Alors que nos écrans sont saturés de rêves préfabriqués et d’idées prêtes à l’emploi, Karine Mazel met en lumière le lien profond des contes merveilleux à notre capacité de penser. Préserver et transmettre ces nourritures d’imaginaires est pour elle un enjeu de civilisation.

L’imaginaire est un organe vital, on ne le sait pas assez. On ne peut pas vivre sans imaginer, c’est une activité réflexe du corps au même titre que respirer ou battre des paupières, on n’y pense pas, ça se fait. On passe le plus clair de notre « temps de cerveau disponible » à imaginer. On rêvasse et on invente des scénarios à tout propos. On se souvient, on réinvente le passé et on anticipe l’avenir.
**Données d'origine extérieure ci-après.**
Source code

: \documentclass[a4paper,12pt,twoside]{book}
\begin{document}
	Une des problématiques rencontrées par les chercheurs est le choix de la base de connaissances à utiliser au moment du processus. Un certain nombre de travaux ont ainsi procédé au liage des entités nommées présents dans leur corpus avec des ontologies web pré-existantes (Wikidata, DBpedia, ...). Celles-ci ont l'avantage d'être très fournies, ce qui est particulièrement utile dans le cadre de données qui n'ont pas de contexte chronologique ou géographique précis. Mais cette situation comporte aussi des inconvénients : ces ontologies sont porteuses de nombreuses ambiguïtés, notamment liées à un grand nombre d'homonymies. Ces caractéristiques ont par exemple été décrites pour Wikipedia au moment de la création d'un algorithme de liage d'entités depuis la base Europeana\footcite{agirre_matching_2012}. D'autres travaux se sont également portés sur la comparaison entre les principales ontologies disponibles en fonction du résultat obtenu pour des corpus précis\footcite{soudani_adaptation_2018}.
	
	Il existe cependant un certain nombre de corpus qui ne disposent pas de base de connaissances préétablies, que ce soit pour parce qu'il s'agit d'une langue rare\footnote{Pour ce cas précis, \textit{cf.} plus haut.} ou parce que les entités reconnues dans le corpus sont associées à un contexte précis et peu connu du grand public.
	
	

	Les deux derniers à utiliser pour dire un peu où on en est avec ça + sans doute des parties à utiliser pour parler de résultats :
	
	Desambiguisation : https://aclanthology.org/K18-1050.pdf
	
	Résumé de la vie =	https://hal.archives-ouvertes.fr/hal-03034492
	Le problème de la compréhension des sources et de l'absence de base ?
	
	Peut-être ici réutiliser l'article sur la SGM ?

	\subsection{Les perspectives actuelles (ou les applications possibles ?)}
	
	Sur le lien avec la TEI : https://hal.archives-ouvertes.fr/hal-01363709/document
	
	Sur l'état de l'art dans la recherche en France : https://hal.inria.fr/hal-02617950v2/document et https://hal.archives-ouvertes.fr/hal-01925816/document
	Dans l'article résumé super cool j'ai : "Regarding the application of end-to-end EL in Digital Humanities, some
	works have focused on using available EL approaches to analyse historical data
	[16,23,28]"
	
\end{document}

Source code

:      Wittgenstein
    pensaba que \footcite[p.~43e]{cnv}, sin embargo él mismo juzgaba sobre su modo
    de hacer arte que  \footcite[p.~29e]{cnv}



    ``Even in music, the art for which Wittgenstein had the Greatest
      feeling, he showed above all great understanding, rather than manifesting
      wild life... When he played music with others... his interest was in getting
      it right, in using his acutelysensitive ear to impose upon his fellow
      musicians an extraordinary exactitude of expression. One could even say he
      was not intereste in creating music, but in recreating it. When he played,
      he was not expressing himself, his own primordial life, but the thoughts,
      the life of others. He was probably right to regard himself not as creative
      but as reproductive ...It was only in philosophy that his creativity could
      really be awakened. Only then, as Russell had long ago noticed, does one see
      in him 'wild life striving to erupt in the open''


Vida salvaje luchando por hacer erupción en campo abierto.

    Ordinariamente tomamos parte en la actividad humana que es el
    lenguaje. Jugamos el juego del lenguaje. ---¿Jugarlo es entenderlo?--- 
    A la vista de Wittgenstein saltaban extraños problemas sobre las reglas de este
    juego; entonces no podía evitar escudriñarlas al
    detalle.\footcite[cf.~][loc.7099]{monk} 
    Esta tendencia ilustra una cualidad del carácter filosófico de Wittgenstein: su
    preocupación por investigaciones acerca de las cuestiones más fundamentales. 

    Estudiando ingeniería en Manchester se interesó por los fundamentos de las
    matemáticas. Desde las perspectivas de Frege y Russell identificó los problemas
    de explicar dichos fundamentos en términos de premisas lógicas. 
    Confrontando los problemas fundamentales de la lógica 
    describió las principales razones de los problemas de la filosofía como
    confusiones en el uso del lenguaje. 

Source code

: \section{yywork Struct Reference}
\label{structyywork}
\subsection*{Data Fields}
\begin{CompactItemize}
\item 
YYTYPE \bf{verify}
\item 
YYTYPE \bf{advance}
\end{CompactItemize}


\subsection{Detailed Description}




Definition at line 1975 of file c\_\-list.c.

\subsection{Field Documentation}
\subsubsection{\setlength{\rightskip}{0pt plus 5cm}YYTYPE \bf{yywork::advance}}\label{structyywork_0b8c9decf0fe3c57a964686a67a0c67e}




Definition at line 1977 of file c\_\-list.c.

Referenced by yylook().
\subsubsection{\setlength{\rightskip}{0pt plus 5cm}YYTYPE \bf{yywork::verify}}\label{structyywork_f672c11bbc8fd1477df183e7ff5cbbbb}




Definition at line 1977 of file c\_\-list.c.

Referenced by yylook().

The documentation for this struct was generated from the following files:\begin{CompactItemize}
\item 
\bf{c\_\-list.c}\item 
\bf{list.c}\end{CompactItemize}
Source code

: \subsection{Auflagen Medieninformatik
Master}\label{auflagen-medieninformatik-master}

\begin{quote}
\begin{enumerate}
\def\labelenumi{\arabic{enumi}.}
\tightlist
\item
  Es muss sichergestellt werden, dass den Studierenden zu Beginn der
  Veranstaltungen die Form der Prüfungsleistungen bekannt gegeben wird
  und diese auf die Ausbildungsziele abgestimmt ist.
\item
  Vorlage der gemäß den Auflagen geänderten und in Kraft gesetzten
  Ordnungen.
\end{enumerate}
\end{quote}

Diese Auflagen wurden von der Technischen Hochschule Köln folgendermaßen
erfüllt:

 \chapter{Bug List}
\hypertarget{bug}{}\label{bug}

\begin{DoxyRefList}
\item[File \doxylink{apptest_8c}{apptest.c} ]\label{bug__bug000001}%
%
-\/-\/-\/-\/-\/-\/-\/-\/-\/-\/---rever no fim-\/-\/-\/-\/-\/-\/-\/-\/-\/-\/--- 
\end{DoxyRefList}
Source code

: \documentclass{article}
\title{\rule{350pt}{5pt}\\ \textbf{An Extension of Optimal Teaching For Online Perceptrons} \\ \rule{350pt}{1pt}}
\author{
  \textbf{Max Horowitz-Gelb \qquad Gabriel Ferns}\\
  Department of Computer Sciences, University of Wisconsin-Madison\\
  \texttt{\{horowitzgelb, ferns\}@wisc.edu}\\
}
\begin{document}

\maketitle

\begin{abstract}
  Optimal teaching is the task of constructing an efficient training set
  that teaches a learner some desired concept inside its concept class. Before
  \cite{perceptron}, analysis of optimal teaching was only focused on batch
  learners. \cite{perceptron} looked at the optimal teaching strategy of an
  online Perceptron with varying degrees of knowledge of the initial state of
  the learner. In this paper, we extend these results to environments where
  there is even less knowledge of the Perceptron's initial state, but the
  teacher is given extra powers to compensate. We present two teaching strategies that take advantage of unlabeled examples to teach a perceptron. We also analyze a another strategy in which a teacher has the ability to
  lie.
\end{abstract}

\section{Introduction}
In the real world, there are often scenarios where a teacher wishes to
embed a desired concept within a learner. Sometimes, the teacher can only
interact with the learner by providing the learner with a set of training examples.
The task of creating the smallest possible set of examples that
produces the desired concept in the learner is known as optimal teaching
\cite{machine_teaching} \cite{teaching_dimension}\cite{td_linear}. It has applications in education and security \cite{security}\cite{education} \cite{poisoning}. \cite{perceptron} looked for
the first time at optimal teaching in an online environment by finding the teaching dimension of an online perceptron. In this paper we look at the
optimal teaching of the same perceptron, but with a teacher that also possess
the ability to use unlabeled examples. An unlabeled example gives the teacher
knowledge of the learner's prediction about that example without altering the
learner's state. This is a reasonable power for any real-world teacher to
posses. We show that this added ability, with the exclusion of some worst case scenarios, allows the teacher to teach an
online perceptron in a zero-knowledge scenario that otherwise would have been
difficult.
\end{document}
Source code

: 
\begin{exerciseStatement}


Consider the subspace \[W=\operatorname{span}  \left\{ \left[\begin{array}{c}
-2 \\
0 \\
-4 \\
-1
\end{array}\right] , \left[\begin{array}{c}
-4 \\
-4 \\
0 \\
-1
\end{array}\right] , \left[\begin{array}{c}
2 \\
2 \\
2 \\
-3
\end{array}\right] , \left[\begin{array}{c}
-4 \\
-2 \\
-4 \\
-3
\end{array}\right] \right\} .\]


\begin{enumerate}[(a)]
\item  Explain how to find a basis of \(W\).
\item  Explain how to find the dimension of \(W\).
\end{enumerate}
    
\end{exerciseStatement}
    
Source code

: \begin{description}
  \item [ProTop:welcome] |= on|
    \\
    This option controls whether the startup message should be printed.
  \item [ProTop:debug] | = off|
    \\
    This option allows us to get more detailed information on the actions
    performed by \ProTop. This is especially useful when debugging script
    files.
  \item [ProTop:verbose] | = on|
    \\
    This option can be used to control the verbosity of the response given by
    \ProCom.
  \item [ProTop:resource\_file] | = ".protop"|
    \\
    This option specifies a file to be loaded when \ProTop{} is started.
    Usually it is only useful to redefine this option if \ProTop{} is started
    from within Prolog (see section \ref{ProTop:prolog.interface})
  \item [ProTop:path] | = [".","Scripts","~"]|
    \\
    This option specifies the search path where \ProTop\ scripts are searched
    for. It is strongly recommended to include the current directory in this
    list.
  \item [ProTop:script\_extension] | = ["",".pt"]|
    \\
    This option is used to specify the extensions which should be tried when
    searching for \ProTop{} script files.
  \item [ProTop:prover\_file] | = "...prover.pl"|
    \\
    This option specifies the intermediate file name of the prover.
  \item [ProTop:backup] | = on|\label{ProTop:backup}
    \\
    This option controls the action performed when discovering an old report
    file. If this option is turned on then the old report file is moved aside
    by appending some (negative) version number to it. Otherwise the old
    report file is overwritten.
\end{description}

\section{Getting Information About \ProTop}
On le prévoit, on l’organise avant de se diriger vers lui. Toute pensée et toute action s’étayent sur notre capacité d’imagination qui est une fonction du corps. L’imaginaire a donc besoin comme les autres organes, d’être nourri pour nous maintenir en vie. Les fictions que nous lisons, voyons en images ou entendons, en sont des nourritures immatérielles qui, une fois digérées, nous constituent. Elles conditionnent notre pensée, notre manière d’agir et d’être au monde. Ce processus invisible, intime et silencieux n’échappe ni aux GAFAM ni aux publicitaires, ni aux influenceurs, ni aux États. Prendre le contrôle du petit cinéma intérieur qui met les femmes et les hommes en mouvement, qui les fait cliquer, liker, acheter et voter, les intéresse beaucoup. Or nous savons que si nous mangeons trop gras et trop sucré (trop de produits transformés), nous perdons l’équilibre et la santé. Qu’en est-il donc des nourritures d’imaginaires mises à disposition sur le marché ?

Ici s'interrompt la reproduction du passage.